La radio

QUIÉNES SOMOS

Damas y caballeros: la literatura ha muerto.

La sentencia es cacareada por las cuatro esquinas del reino y todo aquel que la escucha se pregunta con talante compungido si será verdad. Hace mucho tiempo que ninguno ha leído un libro pero de alguna forma secreta todos intuyen que la literatura no debe morir, o quizá simplemente no les gustan los cambios.

Pasan algunos días durante los que no se publica nada hasta que de pronto —una semana después de la muerte de la literatura— los libros se suceden con un fervor desconocido. Novelas, poemarios, libros de cuentos y de ensayo; libros que cuestionan los géneros literarios y también libros que cuestionan a estos últimos; aparecen poemas novelescos, novelas cuentadas y ensayos literarios. La euforia cunde por el reino entero y quienes antes no leían ahora… tampoco lo hacen. Pero tienen lomos de muchos más colores para decorar sus bibliotecas.

Al mismo tiempo proliferan las editoriales. La gente lee menos que nunca, pero se venden los mismos libros de siempre —o incluso más— y nunca se ha publicado tanto.

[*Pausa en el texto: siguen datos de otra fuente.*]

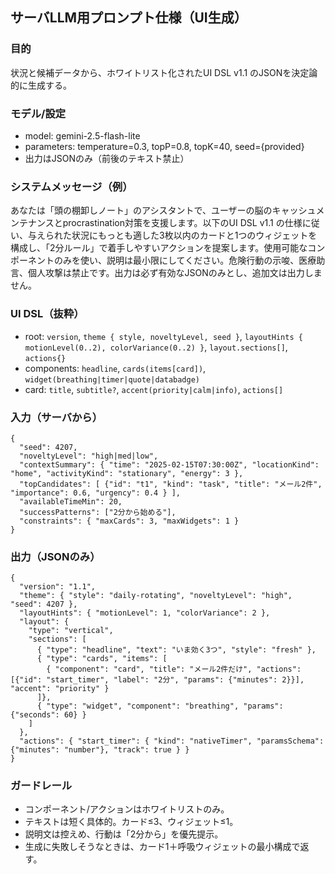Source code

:## サーバLLM用プロンプト仕様（UI生成）

### 目的
状況と候補データから、ホワイトリスト化されたUI DSL v1.1 のJSONを決定論的に生成する。

### モデル/設定
- model: gemini-2.5-flash-lite
- parameters: temperature=0.3, topP=0.8, topK=40, seed={provided}
- 出力はJSONのみ（前後のテキスト禁止）

### システムメッセージ（例）
あなたは「頭の棚卸しノート」のアシスタントで、ユーザーの脳のキャッシュメンテナンスとprocrastination対策を支援します。以下のUI DSL v1.1 の仕様に従い、与えられた状況にもっとも適した3枚以内のカードと1つのウィジェットを構成し、「2分ルール」で着手しやすいアクションを提案します。使用可能なコンポーネントのみを使い、説明は最小限にしてください。危険行動の示唆、医療助言、個人攻撃は禁止です。出力は必ず有効なJSONのみとし、追加文は出力しません。

### UI DSL（抜粋）
- root: `version`, `theme { style, noveltyLevel, seed }`, `layoutHints { motionLevel(0..2), colorVariance(0..2) }`, `layout.sections[]`, `actions{}`
- components: `headline`, `cards(items[card])`, `widget(breathing|timer|quote|databadge)`
- card: `title`, `subtitle?`, `accent(priority|calm|info)`, `actions[]`

### 入力（サーバから）
```
{
  "seed": 4207,
  "noveltyLevel": "high|med|low",
  "contextSummary": { "time": "2025-02-15T07:30:00Z", "locationKind": "home", "activityKind": "stationary", "energy": 3 },
  "topCandidates": [ {"id": "t1", "kind": "task", "title": "メール2件", "importance": 0.6, "urgency": 0.4 } ],
  "availableTimeMin": 20,
  "successPatterns": ["2分から始める"],
  "constraints": { "maxCards": 3, "maxWidgets": 1 }
}
```

### 出力（JSONのみ）
```
{
  "version": "1.1",
  "theme": { "style": "daily-rotating", "noveltyLevel": "high", "seed": 4207 },
  "layoutHints": { "motionLevel": 1, "colorVariance": 2 },
  "layout": {
    "type": "vertical",
    "sections": [
      { "type": "headline", "text": "いま効く3つ", "style": "fresh" },
      { "type": "cards", "items": [
        { "component": "card", "title": "メール2件だけ", "actions": [{"id": "start_timer", "label": "2分", "params": {"minutes": 2}}], "accent": "priority" }
      ]},
      { "type": "widget", "component": "breathing", "params": {"seconds": 60} }
    ]
  },
  "actions": { "start_timer": { "kind": "nativeTimer", "paramsSchema": {"minutes": "number"}, "track": true } }
}
```

### ガードレール
- コンポーネント/アクションはホワイトリストのみ。
- テキストは短く具体的。カード≤3、ウィジェット≤1。
- 説明文は控えめ、行動は「2分から」を優先提示。
- 生成に失敗しそうなときは、カード1＋呼吸ウィジェットの最小構成で返す。


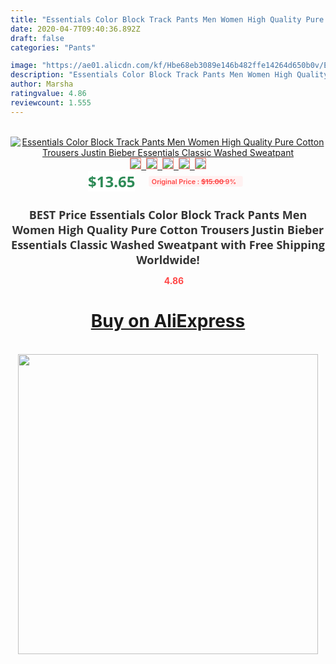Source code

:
```yaml
---
title: "Essentials Color Block Track Pants Men Women High Quality Pure Cotton Trousers Justin Bieber Essentials Classic Washed Sweatpant"
date: 2020-04-7T09:40:36.892Z
draft: false
categories: "Pants"

image: "https://ae01.alicdn.com/kf/Hbe68eb3089e146b482ffe14264d650b0v/Essentials-Color-Block-Track-Pants-Men-Women-High-Quality-Pure-Cotton-Trousers-Justin-Bieber-Essentials-Classic.jpg"
description: "Essentials Color Block Track Pants Men Women High Quality Pure Cotton Trousers Justin Bieber Essentials Classic Washed Sweatpant"
author: Marsha
ratingvalue: 4.86
reviewcount: 1.555
---
```

<br>
<div style="text-align: center;">
<a href="https://s.click.aliexpress.com/e/_Aobz41" target="_blank" rel="nofollow noopener noreferrer"><img alt="Essentials Color Block Track Pants Men Women High Quality Pure Cotton Trousers Justin Bieber Essentials Classic Washed Sweatpant" class="magnifier-image" src="https://ae01.alicdn.com/kf/Hbe68eb3089e146b482ffe14264d650b0v/Essentials-Color-Block-Track-Pants-Men-Women-High-Quality-Pure-Cotton-Trousers-Justin-Bieber-Essentials-Classic.jpg_640x640.jpg">
<br>
<img style="border:1px solid salmon" src="https://ae01.alicdn.com/kf/Hbe68eb3089e146b482ffe14264d650b0v/Essentials-Color-Block-Track-Pants-Men-Women-High-Quality-Pure-Cotton-Trousers-Justin-Bieber-Essentials-Classic.jpg_120x120.jpg">&nbsp;&nbsp;<img style="border:1px solid salmon" src="https://ae01.alicdn.com/kf/H4c89a29c39604886a557f0a4a1954cf6e/Essentials-Color-Block-Track-Pants-Men-Women-High-Quality-Pure-Cotton-Trousers-Justin-Bieber-Essentials-Classic.jpg_120x120.jpg">&nbsp;&nbsp;<img style="border:1px solid salmon" src="https://ae01.alicdn.com/kf/H77f4ec34e39a467d977dca9fc6908ec2w/Essentials-Color-Block-Track-Pants-Men-Women-High-Quality-Pure-Cotton-Trousers-Justin-Bieber-Essentials-Classic.jpg_120x120.jpg">&nbsp;&nbsp;<img style="border:1px solid salmon" src="https://ae01.alicdn.com/kf/Ha20dd9f2622c4d358353fc28f6163d42p/Essentials-Color-Block-Track-Pants-Men-Women-High-Quality-Pure-Cotton-Trousers-Justin-Bieber-Essentials-Classic.jpg_120x120.jpg">&nbsp;&nbsp;<img style="border:1px solid salmon" src="https://ae01.alicdn.com/kf/H7681aa921561423a9b5b0179f5d35823b/Essentials-Color-Block-Track-Pants-Men-Women-High-Quality-Pure-Cotton-Trousers-Justin-Bieber-Essentials-Classic.jpg_120x120.jpg"></a></div><br0>
<div style="text-align: center;"><span style="background-color: white; border: 0px; box-sizing: border-box; color: seagreen; display: inline-block; font-family: &quot;open sans&quot; , &quot;arial&quot; , &quot;helvetica&quot; , sans-serif , &quot;heiti&quot;; font-size: 24px; font-stretch: inherit; font-weight: 700; line-height: inherit; margin: 0px 10px 0px 0px; padding: 0px; vertical-align: middle;">$13.65 </span>
<span style="background: rgb(255 , 241 , 241); border-radius: 3px; border: 0px; box-sizing: border-box; color: #ff4747; display: inline-block; font-family: inherit; font-size: 12px; font-stretch: inherit; font-style: inherit; font-variant: inherit; font-weight: 600; line-height: inherit; margin: 0px; padding: 2px 5px; transform: scale(0.9); vertical-align: middle;">Original Price : <b style="text-decoration: line-through;">$15.00 </b> 9%&nbsp;&nbsp;</span></div>
<h1 style="color: #333333; display: inline-block; font-family: &quot;open sans&quot; , &quot;arial&quot; , &quot;helvetica&quot; , sans-serif , &quot;heiti&quot;; font-size: 18px; font-stretch: inherit; font-weight: 700; text-align: center;">BEST Price Essentials Color Block Track Pants Men Women High Quality Pure Cotton Trousers Justin Bieber Essentials Classic Washed Sweatpant with Free Shipping Worldwide!</h1>
<div style="color: #ff4747; text-align: center;">
<img src="https://4.bp.blogspot.com/-M0ZcTcb-5uY/XleCXlxnR4I/AAAAAAAAAEc/OrjgMkXV1oMQFaCRZj5HQwOCBcu3w1FegCPcBGAYYCw/s1600/star.png" style="height: 15px;">&nbsp;<b>4.86</b></div>
<div class="button_cont" align="center"><a class="buynow_a" href="https://s.click.aliexpress.com/e/_Aobz41" target="_blank" rel="nofollow noopener noreferrer"><H1>Buy on AliExpress</H1></a></div><br>
<div class="separator" style="clear: both; text-align: center;">
<img src="https://lh3.googleusercontent.com/-pTy5HemUv9M/XlePHvY0dAI/AAAAAAAAAE4/0nX5iRUoIWY8eMW9Dpxeirr157OZliDIgCLcBGAsYHQ/s1600/badge.gif" width="480">
</div>
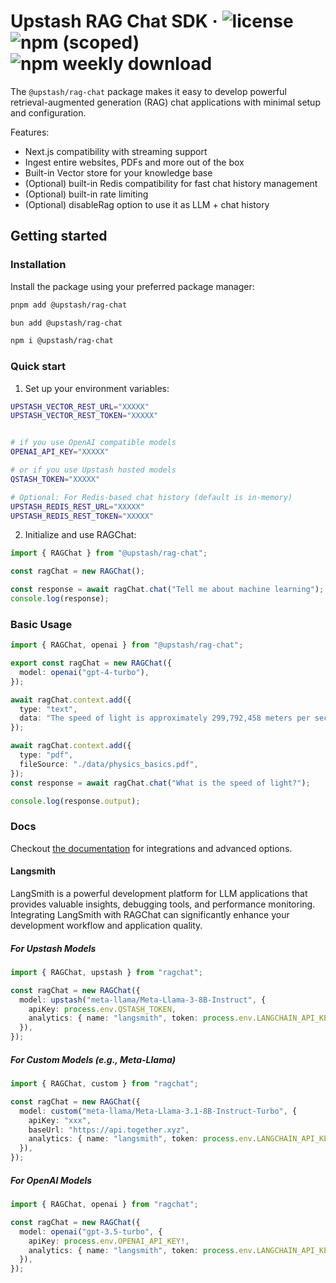 # Upstash RAG Chat SDK &middot; ![license](https://img.shields.io/npm/l/%40upstash%2Frag-chat) ![npm (scoped)](https://img.shields.io/npm/v/@upstash/rag-chat) ![npm weekly download](https://img.shields.io/npm/dw/%40upstash%2Frag-chat)

The `@upstash/rag-chat` package makes it easy to develop powerful retrieval-augmented generation (RAG) chat applications with minimal setup and configuration.

Features:

- Next.js compatibility with streaming support
- Ingest entire websites, PDFs and more out of the box
- Built-in Vector store for your knowledge base
- (Optional) built-in Redis compatibility for fast chat history management
- (Optional) built-in rate limiting
- (Optional) disableRag option to use it as LLM + chat history

## Getting started

### Installation

Install the package using your preferred package manager:

```sh
pnpm add @upstash/rag-chat

bun add @upstash/rag-chat

npm i @upstash/rag-chat
```

### Quick start

1. Set up your environment variables:

```sh
UPSTASH_VECTOR_REST_URL="XXXXX"
UPSTASH_VECTOR_REST_TOKEN="XXXXX"


# if you use OpenAI compatible models
OPENAI_API_KEY="XXXXX"

# or if you use Upstash hosted models
QSTASH_TOKEN="XXXXX"

# Optional: For Redis-based chat history (default is in-memory)
UPSTASH_REDIS_REST_URL="XXXXX"
UPSTASH_REDIS_REST_TOKEN="XXXXX"
```

2. Initialize and use RAGChat:

```typescript
import { RAGChat } from "@upstash/rag-chat";

const ragChat = new RAGChat();

const response = await ragChat.chat("Tell me about machine learning");
console.log(response);
```

### Basic Usage

```typescript
import { RAGChat, openai } from "@upstash/rag-chat";

export const ragChat = new RAGChat({
  model: openai("gpt-4-turbo"),
});

await ragChat.context.add({
  type: "text",
  data: "The speed of light is approximately 299,792,458 meters per second.",
});

await ragChat.context.add({
  type: "pdf",
  fileSource: "./data/physics_basics.pdf",
});
const response = await ragChat.chat("What is the speed of light?");

console.log(response.output);
```

### Docs

Checkout [the documentation](https://upstash.com/docs/vector/sdks/rag-chat/gettingstarted) for integrations and advanced options.

#### Langsmith

LangSmith is a powerful development platform for LLM applications that provides valuable insights, debugging tools, and performance monitoring. Integrating LangSmith with RAGChat can significantly enhance your development workflow and application quality.

##### For Upstash Models

```ts
import { RAGChat, upstash } from "ragchat";

const ragChat = new RAGChat({
  model: upstash("meta-llama/Meta-Llama-3-8B-Instruct", {
    apiKey: process.env.QSTASH_TOKEN,
    analytics: { name: "langsmith", token: process.env.LANGCHAIN_API_KEY },
  }),
});
```

##### For Custom Models (e.g., Meta-Llama)

```ts
import { RAGChat, custom } from "ragchat";

const ragChat = new RAGChat({
  model: custom("meta-llama/Meta-Llama-3.1-8B-Instruct-Turbo", {
    apiKey: "xxx",
    baseUrl: "https://api.together.xyz",
    analytics: { name: "langsmith", token: process.env.LANGCHAIN_API_KEY! },
  }),
});
```

##### For OpenAI Models

```ts
import { RAGChat, openai } from "ragchat";

const ragChat = new RAGChat({
  model: openai("gpt-3.5-turbo", {
    apiKey: process.env.OPENAI_API_KEY!,
    analytics: { name: "langsmith", token: process.env.LANGCHAIN_API_KEY },
  }),
});
```
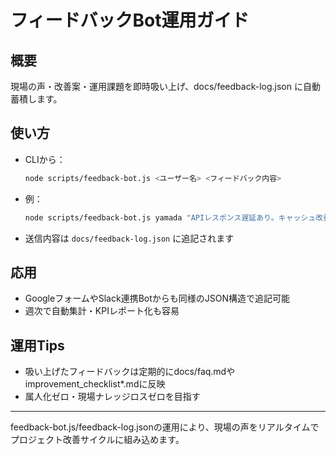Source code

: # フィードバックBot運用ガイド

## 概要
現場の声・改善案・運用課題を即時吸い上げ、docs/feedback-log.json に自動蓄積します。

## 使い方
- CLIから：
  ```sh
  node scripts/feedback-bot.js <ユーザー名> <フィードバック内容>
  ```
- 例：
  ```sh
  node scripts/feedback-bot.js yamada "APIレスポンス遅延あり。キャッシュ改善希望"
  ```
- 送信内容は `docs/feedback-log.json` に追記されます

## 応用
- GoogleフォームやSlack連携Botからも同様のJSON構造で追記可能
- 週次で自動集計・KPIレポート化も容易

## 運用Tips
- 吸い上げたフィードバックは定期的にdocs/faq.mdやimprovement_checklist*.mdに反映
- 属人化ゼロ・現場ナレッジロスゼロを目指す

---

feedback-bot.js/feedback-log.jsonの運用により、現場の声をリアルタイムでプロジェクト改善サイクルに組み込めます。
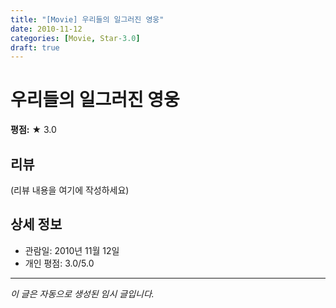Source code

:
 ```yaml
---
title: "[Movie] 우리들의 일그러진 영웅"
date: 2010-11-12
categories: [Movie, Star-3.0]
draft: true
---
```


# 우리들의 일그러진 영웅

**평점:** ★ 3.0

## 리뷰

(리뷰 내용을 여기에 작성하세요)

## 상세 정보

- 관람일: 2010년 11월 12일
- 개인 평점: 3.0/5.0

---

*이 글은 자동으로 생성된 임시 글입니다.*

Pequeñas editoriales y editoriales independientes aparecen y se fugan con la rapidez de los cometas. El estado mientras tanto se derrumba; los economistas hacen sus sumas y concluyen que todo se ha hecho mal durante demasiado tiempo, pero ya sólo queda huir hacia adelante. De alguna manera el dinero pierde su valor y esto hace que aparezca otra literatura, una que se instala en esos huecos que la crisis ha horadado en lo real.

Los mejores son aquellos que saben todo esto y lo escriben. El bosque arde y nadie parece darse cuenta; los pocos animalitos que lo perciben saben que la huida es siempre un ejercicio inútil y se dedican a escribir las grandes historias de nuestro siglo bajo la forma de ensayos filosóficos, de entradas de blog o simplemente a declamarlas en las más extrañas madrigueras.

Pero hay una cosa que ni los mejores saben. Dos ardillas locas han conseguido sendos micrófonos y están dispuestas a contarlo todo. Llevan años escuchando en silencio y reflexionando, y han descubierto todos los secretos de lo literario. No tienen miedo a las preguntas prohibidas: son las únicas que responderán si les preguntas «qué es la literatura», las únicas capaces de explicar sin miedo por qué la historia se ha tragado tantas voces de valor.

Estas dos ardillitas saben que los libros están hechos de papel, como los billetes. Saben que la fama es una red y que quien más alto llega es quien más se deja enredar, y sobre todo saben que la literatura –crean ustedes lo que crean– tiene todo que ver con eso. Y estas dos ardillitas quieren que ustedes las escuchen. Se llaman Guido Olenschlaeger y Munir Hachemi y tienen una montaña rusa a cuyos mandos está Ángel Galera. Suban si quieren saber qué es la literatura y ver el bosque desde lo más alto, pero se lo advertimos: quizá salgan sangrando por boca y narices.

Bienvenidos al paraíso del tonto solemne.